Malgré l’occupation allemande et une pénurie de pétrole, les Françaises et Français ont continué de voyager entre 1940 et la Libération : pour rendre visite à leur famille, partir en vacances, voire participer à des compétitions sportives ou des sorties culturelles, explique l’historien Hervé Joly dans son dernier livre.
Cette interview est parue dans Le Journal du CNRS
Pourquoi avoir choisi d’aborder l’Occupation à travers les transports et les mobilités ? Quelle idée reçue vouliez-vous corriger avec ce livre ?
Hervé Joly : À l’origine, je voulais travailler sur les pénuries : l’alimentation, le café, le chocolat… Mais ces sujets avaient été largement étudiés. Ce n’était pas le cas du pétrole, qui faisait en outre écho à des questions d’actualité.
La consommation de produits pétroliers avant la guerre (8 millions de tonnes en 1938) était certes six fois plus faible qu’elle ne l’est aujourd’hui, mais l’essentiel de ce qui était consommé servait aux transports des hommes et des marchandises : voitures, camions, autobus, bateaux, autorails… Les autres usages (chauffage, électricité, chimie, plastiques…) se développeront surtout après-guerre.
La pénurie qui caractérise l’Occupation se traduit donc d’abord par une restriction des mobilités. Cela concerne principalement le transport automobile, même s’il est encore peu développé (2 millions de véhicules, contre quelque 40 millions aujourd’hui). Ce qui m’a frappé, c’est à la fois l’ampleur de cette contrainte et le fait que, malgré tout, les gens continuent à beaucoup se déplacer, notamment en train, puisque les locomotives à vapeur ne sont pas affectées par la pénurie de pétrole. La France est loin d’être immobilisée, à l’époque. Les Françaises et Français ne sont pas du tout confinés, comme nous avons pu l’être pendant la pandémie de Covid, par exemple.

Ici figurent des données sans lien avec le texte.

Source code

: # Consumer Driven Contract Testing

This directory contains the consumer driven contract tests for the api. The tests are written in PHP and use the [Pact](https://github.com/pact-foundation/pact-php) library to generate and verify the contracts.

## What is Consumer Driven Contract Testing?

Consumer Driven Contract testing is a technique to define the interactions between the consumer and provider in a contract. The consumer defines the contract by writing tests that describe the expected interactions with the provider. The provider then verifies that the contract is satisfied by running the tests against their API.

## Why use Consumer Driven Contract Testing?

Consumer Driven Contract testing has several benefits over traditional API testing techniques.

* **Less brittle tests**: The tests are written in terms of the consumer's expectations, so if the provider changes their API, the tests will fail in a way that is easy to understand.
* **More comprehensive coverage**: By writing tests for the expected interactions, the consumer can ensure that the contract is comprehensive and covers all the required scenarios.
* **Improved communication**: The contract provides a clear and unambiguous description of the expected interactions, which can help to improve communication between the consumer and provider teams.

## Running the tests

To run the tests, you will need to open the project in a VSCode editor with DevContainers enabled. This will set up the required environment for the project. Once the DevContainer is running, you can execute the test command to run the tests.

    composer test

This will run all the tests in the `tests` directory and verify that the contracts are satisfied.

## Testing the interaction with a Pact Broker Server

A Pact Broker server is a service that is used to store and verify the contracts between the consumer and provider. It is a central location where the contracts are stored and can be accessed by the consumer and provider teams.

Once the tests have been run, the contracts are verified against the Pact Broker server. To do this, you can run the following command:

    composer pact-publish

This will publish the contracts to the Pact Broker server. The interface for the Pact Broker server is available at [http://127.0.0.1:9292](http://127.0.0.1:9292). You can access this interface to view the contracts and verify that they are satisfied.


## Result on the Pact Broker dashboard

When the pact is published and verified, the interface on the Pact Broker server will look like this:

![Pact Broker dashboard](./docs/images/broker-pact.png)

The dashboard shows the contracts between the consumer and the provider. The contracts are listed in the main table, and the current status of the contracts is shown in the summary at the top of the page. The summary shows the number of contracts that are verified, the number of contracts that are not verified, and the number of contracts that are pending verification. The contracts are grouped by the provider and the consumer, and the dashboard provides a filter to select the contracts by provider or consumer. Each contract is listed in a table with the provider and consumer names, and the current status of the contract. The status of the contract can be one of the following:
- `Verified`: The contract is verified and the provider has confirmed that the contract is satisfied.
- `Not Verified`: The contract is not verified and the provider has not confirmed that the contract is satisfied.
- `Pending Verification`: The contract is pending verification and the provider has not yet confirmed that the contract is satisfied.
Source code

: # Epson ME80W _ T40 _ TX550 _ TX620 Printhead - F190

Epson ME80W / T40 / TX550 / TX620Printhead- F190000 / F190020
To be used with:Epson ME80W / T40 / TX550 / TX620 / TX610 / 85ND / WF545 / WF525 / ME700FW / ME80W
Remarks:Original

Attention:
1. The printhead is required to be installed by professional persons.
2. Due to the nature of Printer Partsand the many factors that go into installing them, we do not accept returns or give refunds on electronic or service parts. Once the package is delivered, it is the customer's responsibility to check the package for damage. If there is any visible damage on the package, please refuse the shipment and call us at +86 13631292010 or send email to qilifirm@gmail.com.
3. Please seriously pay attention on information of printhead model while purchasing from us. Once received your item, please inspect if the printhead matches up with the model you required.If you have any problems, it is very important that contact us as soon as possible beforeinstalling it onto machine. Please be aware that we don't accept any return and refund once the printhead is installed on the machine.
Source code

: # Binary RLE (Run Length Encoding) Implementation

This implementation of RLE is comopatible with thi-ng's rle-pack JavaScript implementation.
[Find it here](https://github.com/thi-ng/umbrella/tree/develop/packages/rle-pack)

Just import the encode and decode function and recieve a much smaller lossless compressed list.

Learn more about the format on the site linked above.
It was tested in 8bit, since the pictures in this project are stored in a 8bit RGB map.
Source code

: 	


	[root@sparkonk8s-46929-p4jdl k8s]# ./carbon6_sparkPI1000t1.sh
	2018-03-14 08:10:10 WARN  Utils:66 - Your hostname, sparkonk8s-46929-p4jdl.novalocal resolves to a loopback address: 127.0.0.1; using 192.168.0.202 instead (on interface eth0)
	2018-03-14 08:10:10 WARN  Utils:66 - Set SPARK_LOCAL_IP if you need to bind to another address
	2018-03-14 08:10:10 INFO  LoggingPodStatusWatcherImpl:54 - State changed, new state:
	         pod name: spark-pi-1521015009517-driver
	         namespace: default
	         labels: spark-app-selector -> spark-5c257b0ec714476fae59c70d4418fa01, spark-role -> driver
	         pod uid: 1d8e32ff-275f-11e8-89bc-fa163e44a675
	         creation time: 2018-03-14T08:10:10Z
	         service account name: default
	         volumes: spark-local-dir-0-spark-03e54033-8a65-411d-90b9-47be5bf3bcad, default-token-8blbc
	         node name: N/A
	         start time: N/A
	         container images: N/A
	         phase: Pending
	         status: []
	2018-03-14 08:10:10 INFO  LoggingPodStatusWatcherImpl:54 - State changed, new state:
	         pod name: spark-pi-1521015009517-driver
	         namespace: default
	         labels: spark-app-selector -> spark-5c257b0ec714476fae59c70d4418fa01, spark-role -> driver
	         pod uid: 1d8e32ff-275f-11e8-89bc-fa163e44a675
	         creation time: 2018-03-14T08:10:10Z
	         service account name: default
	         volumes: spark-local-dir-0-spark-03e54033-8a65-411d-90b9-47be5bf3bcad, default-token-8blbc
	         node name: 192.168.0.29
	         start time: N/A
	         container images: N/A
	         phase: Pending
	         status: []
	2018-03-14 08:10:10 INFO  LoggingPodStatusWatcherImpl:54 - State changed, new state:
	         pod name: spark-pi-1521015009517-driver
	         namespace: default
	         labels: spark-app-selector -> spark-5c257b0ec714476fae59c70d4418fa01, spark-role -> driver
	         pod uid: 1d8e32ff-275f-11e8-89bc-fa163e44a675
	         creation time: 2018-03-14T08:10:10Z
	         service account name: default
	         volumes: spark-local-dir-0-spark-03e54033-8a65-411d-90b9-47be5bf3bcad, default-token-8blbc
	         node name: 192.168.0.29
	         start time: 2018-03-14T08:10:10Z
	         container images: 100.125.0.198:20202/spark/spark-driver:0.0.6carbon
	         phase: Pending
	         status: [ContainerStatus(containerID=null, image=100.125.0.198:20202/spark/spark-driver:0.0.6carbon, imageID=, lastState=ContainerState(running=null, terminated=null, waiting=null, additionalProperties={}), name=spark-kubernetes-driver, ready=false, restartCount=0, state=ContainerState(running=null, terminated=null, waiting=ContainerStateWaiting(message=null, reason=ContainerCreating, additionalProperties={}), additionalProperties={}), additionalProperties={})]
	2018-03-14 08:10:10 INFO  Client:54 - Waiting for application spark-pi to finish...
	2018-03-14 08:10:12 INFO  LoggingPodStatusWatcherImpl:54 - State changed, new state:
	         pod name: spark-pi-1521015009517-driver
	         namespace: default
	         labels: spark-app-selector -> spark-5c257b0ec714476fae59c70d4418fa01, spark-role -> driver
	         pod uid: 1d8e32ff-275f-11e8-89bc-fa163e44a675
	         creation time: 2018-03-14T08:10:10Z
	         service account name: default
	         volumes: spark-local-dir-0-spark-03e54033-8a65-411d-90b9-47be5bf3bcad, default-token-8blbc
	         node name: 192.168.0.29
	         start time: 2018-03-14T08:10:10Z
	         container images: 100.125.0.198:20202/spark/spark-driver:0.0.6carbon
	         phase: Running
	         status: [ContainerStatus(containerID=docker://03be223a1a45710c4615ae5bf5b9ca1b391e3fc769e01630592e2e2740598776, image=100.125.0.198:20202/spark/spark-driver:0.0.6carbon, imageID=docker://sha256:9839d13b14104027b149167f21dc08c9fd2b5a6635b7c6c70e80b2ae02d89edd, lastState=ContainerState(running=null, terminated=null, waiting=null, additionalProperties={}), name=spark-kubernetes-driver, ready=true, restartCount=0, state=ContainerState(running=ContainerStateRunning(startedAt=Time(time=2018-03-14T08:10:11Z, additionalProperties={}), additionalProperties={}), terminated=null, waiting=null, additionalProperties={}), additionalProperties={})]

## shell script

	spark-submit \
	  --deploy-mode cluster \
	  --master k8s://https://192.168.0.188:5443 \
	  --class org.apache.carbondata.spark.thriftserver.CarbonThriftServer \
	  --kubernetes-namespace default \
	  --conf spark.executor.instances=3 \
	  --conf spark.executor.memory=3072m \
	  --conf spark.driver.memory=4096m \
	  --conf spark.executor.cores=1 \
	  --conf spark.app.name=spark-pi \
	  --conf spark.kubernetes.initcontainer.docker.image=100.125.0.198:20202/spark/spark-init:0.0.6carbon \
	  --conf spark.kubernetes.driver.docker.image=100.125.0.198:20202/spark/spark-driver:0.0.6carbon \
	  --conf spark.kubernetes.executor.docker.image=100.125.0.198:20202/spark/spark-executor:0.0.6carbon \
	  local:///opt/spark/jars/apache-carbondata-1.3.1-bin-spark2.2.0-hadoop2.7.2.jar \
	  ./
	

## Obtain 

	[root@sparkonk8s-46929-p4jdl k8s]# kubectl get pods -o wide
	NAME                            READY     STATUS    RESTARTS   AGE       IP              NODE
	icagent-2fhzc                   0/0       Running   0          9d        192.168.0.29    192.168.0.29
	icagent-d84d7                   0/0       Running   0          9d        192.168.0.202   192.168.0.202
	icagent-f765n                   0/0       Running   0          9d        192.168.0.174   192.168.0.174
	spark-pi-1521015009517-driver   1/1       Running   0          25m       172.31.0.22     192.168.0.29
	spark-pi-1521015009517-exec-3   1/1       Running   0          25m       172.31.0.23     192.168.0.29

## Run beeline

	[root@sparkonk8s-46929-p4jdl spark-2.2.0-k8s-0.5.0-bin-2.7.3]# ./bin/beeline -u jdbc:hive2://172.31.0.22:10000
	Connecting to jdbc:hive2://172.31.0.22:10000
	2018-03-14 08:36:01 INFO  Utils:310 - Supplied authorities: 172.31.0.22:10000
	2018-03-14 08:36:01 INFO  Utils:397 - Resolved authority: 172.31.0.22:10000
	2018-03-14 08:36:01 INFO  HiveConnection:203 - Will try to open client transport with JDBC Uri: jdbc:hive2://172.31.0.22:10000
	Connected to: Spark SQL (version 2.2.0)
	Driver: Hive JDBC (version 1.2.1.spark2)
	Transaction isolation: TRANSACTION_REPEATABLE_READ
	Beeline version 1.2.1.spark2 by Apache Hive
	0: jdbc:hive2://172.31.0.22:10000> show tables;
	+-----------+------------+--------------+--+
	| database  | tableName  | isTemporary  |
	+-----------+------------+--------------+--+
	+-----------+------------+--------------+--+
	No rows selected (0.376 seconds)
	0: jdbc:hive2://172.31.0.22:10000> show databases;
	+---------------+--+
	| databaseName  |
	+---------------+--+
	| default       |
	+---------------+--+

Des soldats allemands se ravitaillent en essence dans un dépôt français, pendant la guerre. ©©LAPI / Roger-Viollet
La France de 1940 fait-elle l’expérience brutale d’une dépendance énergétique qu’elle ne mesurait pas vraiment ?
H. J. : Dès les années 1930, la dépendance pétrolière est source d’une grande inquiétude, car la France ne produit quasiment rien, hormis le gisement de Pechelbronn, en Alsace, qui alimente à peine 1 % de sa consommation. Les responsables politiques étaient donc en partie préparés à une pénurie de pétrole. On cherche des alternatives plus que jamais d’actualité de nos jours : par exemple, fabriquer du carburant à partir d’alcool, de betterave ou de raisin, ou encore fabriquer des voitures électriques.
Mais, en 1939, toutes ces pistes ont globalement échoué. Des restrictions importantes sont mises en place en septembre pour compenser des besoins militaires croissants. L’arrêt quasi total des approvisionnements en juin 1940 provoque un choc brutal. La France doit bricoler des solutions de substitution. Elle dispose certes de stocks stratégiques – quelques mois de consommation – et de rares apports via l’Allemagne qui arrivent ensuite, depuis la Roumanie. Mais ces options restent limitées, et la consommation doit être divisée par presque 20 pour tenir dans la durée.
En quoi la guerre recompose-t-elle les déplacements des Français ?
H. J. : Les raisons sont d’abord politiques. L’armistice de 1940 coupe la France en deux et crée de nouvelles restrictions. La ligne de démarcation est difficile à franchir jusqu’au début de l’année 1943 ; certaines zones frontalières deviennent interdites ou d’accès limité, en particulier près des frontières et sur le littoral atlantique. En revanche, à l’intérieur de chaque zone – le Nord occupé comme le Sud non occupé –, les déplacements restent autorisés. Vous avez le droit d’aller d’une ville à l’autre sans être inquiété, et vous pouvez même faire régulièrement de longues distances.
Les contrôles ont surtout lieu quand vous devez franchir une zone – par exemple, à Chalon-sur-Saône, entre Paris et Lyon. Le trafic ferroviaire reste en outre très important. On maintient, voire on renforce certaines dessertes, notamment pendant les vacances. Les catégories favorisées continuent de voyager, même si elles ne peuvent plus partir à l’étranger. On rend visite à sa famille à la campagne, ce qui permet d’assurer le ravitaillement qui manque cruellement.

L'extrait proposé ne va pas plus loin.